- Dataset content -

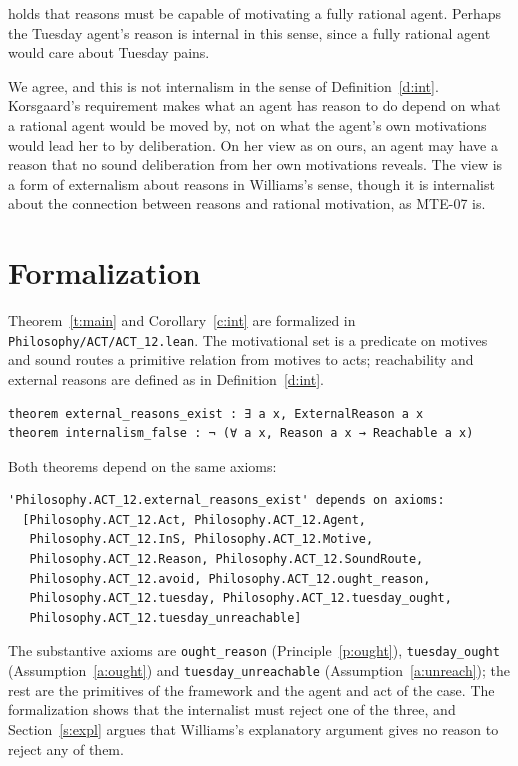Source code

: \documentclass{situationist-preprint}
\begin{document}
\begin{objection}
\citet{Korsgaard1986} holds that reasons must be capable of motivating a fully rational agent. Perhaps the Tuesday agent's reason is internal in this sense, since a fully rational agent would care about Tuesday pains.
\end{objection}

\begin{reply}
We agree, and this is not internalism in the sense of Definition~\ref{d:int}. Korsgaard's requirement makes what an agent has reason to do depend on what a rational agent would be moved by, not on what the agent's own motivations would lead her to by deliberation. On her view as on ours, an agent may have a reason that no sound deliberation from her own motivations reveals. The view is a form of externalism about reasons in Williams's sense, though it is internalist about the connection between reasons and rational motivation, as MTE-07 is.
\end{reply}

\section{Formalization}

Theorem~\ref{t:main} and Corollary~\ref{c:int} are formalized in \nolinkurl{Philosophy/ACT/ACT_12.lean}. The motivational set is a predicate on motives and sound routes a primitive relation from motives to acts; reachability and external reasons are defined as in Definition~\ref{d:int}.

\begin{lstlisting}
theorem external_reasons_exist : ∃ a x, ExternalReason a x
theorem internalism_false : ¬ (∀ a x, Reason a x → Reachable a x)
\end{lstlisting}

Both theorems depend on the same axioms:

\begin{lstlisting}
'Philosophy.ACT_12.external_reasons_exist' depends on axioms:
  [Philosophy.ACT_12.Act, Philosophy.ACT_12.Agent,
   Philosophy.ACT_12.InS, Philosophy.ACT_12.Motive,
   Philosophy.ACT_12.Reason, Philosophy.ACT_12.SoundRoute,
   Philosophy.ACT_12.avoid, Philosophy.ACT_12.ought_reason,
   Philosophy.ACT_12.tuesday, Philosophy.ACT_12.tuesday_ought,
   Philosophy.ACT_12.tuesday_unreachable]
\end{lstlisting}

The substantive axioms are \texttt{ought\_reason} (Principle~\ref{p:ought}), \texttt{tuesday\_ought} (Assumption~\ref{a:ought}) and \texttt{tuesday\_unreachable} (Assumption~\ref{a:unreach}); the rest are the primitives of the framework and the agent and act of the case. The formalization shows that the internalist must reject one of the three, and Section~\ref{s:expl} argues that Williams's explanatory argument gives no reason to reject any of them.
\end{document}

- Problem description -
Give back the material above exactly, with each picture removed.

- Answer box -
Source code

: \documentclass{situationist-preprint}
\begin{document}
\begin{objection}
\citet{Korsgaard1986} holds that reasons must be capable of motivating a fully rational agent. Perhaps the Tuesday agent's reason is internal in this sense, since a fully rational agent would care about Tuesday pains.
\end{objection}

\begin{reply}
We agree, and this is not internalism in the sense of Definition~\ref{d:int}. Korsgaard's requirement makes what an agent has reason to do depend on what a rational agent would be moved by, not on what the agent's own motivations would lead her to by deliberation. On her view as on ours, an agent may have a reason that no sound deliberation from her own motivations reveals. The view is a form of externalism about reasons in Williams's sense, though it is internalist about the connection between reasons and rational motivation, as MTE-07 is.
\end{reply}

\section{Formalization}

Theorem~\ref{t:main} and Corollary~\ref{c:int} are formalized in \nolinkurl{Philosophy/ACT/ACT_12.lean}. The motivational set is a predicate on motives and sound routes a primitive relation from motives to acts; reachability and external reasons are defined as in Definition~\ref{d:int}.

\begin{lstlisting}
theorem external_reasons_exist : ∃ a x, ExternalReason a x
theorem internalism_false : ¬ (∀ a x, Reason a x → Reachable a x)
\end{lstlisting}

Both theorems depend on the same axioms:

\begin{lstlisting}
'Philosophy.ACT_12.external_reasons_exist' depends on axioms:
  [Philosophy.ACT_12.Act, Philosophy.ACT_12.Agent,
   Philosophy.ACT_12.InS, Philosophy.ACT_12.Motive,
   Philosophy.ACT_12.Reason, Philosophy.ACT_12.SoundRoute,
   Philosophy.ACT_12.avoid, Philosophy.ACT_12.ought_reason,
   Philosophy.ACT_12.tuesday, Philosophy.ACT_12.tuesday_ought,
   Philosophy.ACT_12.tuesday_unreachable]
\end{lstlisting}

The substantive axioms are \texttt{ought\_reason} (Principle~\ref{p:ought}), \texttt{tuesday\_ought} (Assumption~\ref{a:ought}) and \texttt{tuesday\_unreachable} (Assumption~\ref{a:unreach}); the rest are the primitives of the framework and the agent and act of the case. The formalization shows that the internalist must reject one of the three, and Section~\ref{s:expl} argues that Williams's explanatory argument gives no reason to reject any of them.
\end{document}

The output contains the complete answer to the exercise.